There are simply too many invariants to satisfy.

Aggregates are responsible for a single, distinct part of the domain.

In line with the Single Responsibility Principle, Aggregates should perform one unique task in the system, and one only. Domain Rules tend to get complicated when too many concerns combine.

A Large Aggregate is a good indicator that the Aggregate handles too many things or addresses too many concerns. The problem is even more devious because Aggregates tend to grow in size over time, as applications grow in complexity and become mature.

Order Management, a domain popularly used to explain DDD concepts, is an excellent example of how an Aggregate can grow out of control. Most implementations of this domain would have an Order Aggregate at the heart of the system. Order is a prime Aggregate in the system. Still, unless you create other Aggregates to support it, it may become responsible for - amongst many other things - accumulating orders, initiating payments, sending confirmation emails, and dispatching ordered items.

A heuristic of sticking with smaller Aggregates helps discover potential technical debts in the system. Acting on these debts ensures that the application remains maintainable over the long term, with continuous refactoring.

Aggregates need to be 100% testable.

Complex domains tend to have a ton of conflicting and mutually exclusive rules. Ensuring these rules are not broken or violated even as the application grows is a big challenge. It is almost impossible without some automated testing process running the background. Usually bundled under the Continuous Integration process, these tests ensure that a change to the domain does not break past functionality.

Most DDD practitioners use Behavior-Driven Development (also known as Specification by Example) methods to capture testable requirements, which can be understood both by Developers as well as Business Users.

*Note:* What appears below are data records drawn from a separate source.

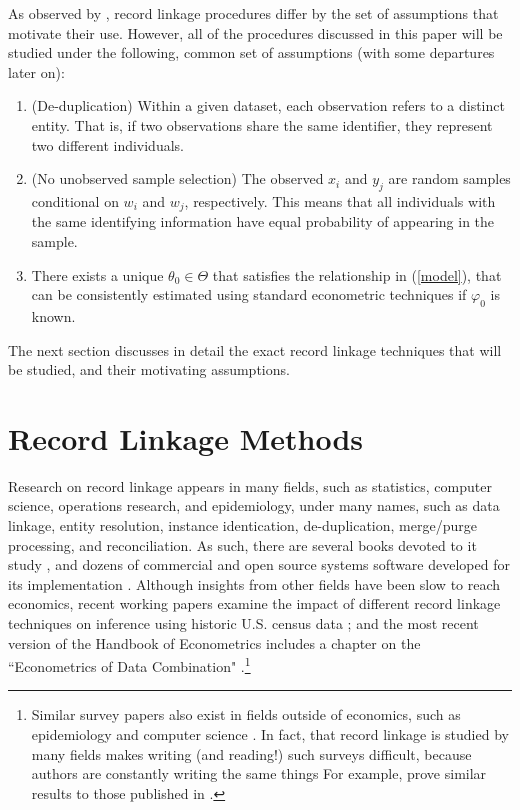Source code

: \documentclass[12pt]{article}
\begin{document}
As observed by \cite{bailey2017}, record linkage procedures differ by the set of assumptions that motivate their use.  However, all of the procedures discussed in this paper will be studied under the following, common set of assumptions (with some departures later on):
\begin{enumerate}
\item (De-duplication) Within a given dataset, each observation refers to a distinct entity.  That is, if two observations share the same identifier, they represent two different individuals.
\item (No unobserved sample selection) The observed $x_i$ and $y_j$ are random samples conditional on $w_i$ and $w_j$, respectively.  This means that all individuals with the same identifying information have equal probability of appearing in the sample. 
\item There exists a unique $\theta_0 \in \Theta$ that satisfies the relationship in (\ref{model}), that can be consistently estimated using standard econometric techniques if $\varphi_0$ is known.
\end{enumerate}

The next section discusses in detail the exact record linkage techniques that will be studied, and their motivating assumptions.

\section{Record Linkage Methods}

Research on record linkage appears in many fields, such as statistics, computer science, operations research, and epidemiology, under many names, such as data linkage, entity resolution, instance identication, de-duplication, merge/purge processing, and reconciliation.  As such, there are several books devoted to it study \citep{harron_book, christen2012, herzog07}, and dozens of commercial and open source systems software developed for its implementation \citep{kopcke2010}.  Although insights from other fields have been slow to reach economics, recent working papers examine the impact of different record linkage techniques on inference using historic U.S. census data \citep{abe2019, bailey2017}; and the most recent version of the Handbook of Econometrics includes a chapter on the ``Econometrics of Data Combination" \citep{RidderMoffitt}.\footnote{Similar survey papers also exist in fields outside of economics, such as epidemiology and computer science \citep{harron2018, winkler99}.  In fact, that record linkage is studied by many fields makes writing (and reading!) such surveys difficult, because authors are constantly writing the same things For example, \cite{Goldstein2012} prove similar results to those published in \cite{hirukawa2018}.}
\end{document}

Discrete test cases in the application represent use cases in the domain.

In such a well-tested system, large and complex Aggregates become liabilities. They are harder to test for behavior and data consistencies. Without keeping the complexity low, the test harness itself can grow in complexity and become increasingly unmaintainable.

So should you always keep Aggregates small?

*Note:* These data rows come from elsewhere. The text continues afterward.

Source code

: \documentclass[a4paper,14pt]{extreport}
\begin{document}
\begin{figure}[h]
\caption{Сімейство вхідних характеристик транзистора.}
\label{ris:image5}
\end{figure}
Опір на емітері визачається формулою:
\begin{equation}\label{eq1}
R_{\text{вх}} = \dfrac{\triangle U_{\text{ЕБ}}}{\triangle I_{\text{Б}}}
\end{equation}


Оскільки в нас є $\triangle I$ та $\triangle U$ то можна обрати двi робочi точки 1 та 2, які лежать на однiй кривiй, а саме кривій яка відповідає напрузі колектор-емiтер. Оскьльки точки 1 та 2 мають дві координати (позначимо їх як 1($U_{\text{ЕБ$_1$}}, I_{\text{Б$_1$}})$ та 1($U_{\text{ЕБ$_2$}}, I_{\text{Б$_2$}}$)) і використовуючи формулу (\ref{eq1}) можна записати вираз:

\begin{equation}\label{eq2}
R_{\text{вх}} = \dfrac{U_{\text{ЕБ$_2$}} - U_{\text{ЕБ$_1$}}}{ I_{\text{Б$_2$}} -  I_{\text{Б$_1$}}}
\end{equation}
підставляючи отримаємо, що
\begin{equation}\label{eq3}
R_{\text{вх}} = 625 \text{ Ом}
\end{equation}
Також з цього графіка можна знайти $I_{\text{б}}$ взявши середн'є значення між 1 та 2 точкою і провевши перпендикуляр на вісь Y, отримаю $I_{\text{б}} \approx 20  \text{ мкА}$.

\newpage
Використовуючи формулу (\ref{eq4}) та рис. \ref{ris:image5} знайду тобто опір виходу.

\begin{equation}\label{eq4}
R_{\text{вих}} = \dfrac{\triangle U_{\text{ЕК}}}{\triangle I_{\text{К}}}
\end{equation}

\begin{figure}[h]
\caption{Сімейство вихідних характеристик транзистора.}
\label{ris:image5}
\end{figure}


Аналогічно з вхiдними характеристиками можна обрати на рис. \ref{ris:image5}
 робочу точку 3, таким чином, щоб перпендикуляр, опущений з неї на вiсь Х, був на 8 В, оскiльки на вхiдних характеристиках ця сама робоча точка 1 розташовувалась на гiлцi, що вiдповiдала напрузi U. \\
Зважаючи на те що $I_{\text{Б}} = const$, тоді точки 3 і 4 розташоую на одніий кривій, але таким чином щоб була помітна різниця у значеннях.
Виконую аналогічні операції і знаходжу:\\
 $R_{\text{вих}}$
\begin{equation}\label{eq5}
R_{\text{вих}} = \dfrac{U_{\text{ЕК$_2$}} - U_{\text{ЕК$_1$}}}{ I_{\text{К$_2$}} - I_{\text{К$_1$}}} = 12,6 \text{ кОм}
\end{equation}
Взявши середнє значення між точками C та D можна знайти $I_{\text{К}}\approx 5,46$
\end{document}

Preferably, and whenever you can. But it is crucial to understand that Smaller Aggregates serve as a Heuristic for the system's overall health and are not an end goal in themselves. It is more important to model as closely as possible to the domain in reality, than to break Aggregates into smaller chunks artificially.

If a large Aggregate serves your purpose well, requires less maintenance, and protects data sanctity while not facing too many updates, it is perfectly fine to stick with it. It is better to grow into this situation than to start with it on day one.

Start with one single Entity in an Aggregate.

Such an entity would also double up as the Aggregate Root. You inevitably make the Aggregate simple to understand, have a smaller memory footprint, and always valid. Did I mention that it also keeps your domain sane and straightforward?

It is also easier to start small and grow over time than start big and become granular over time, just like building lego structures.

Fixing a problem in a giant Lego structure is a nightmare.

If you misplaced one single brick in a giant Lego model, going back and figuring out what you missed can be a time suck. A fix is even possible only by viewing the Lego structure as distinct pieces. You can then go about debugging each segment to identify the problem.

Keeping Aggregates small helps you do the same in your domain.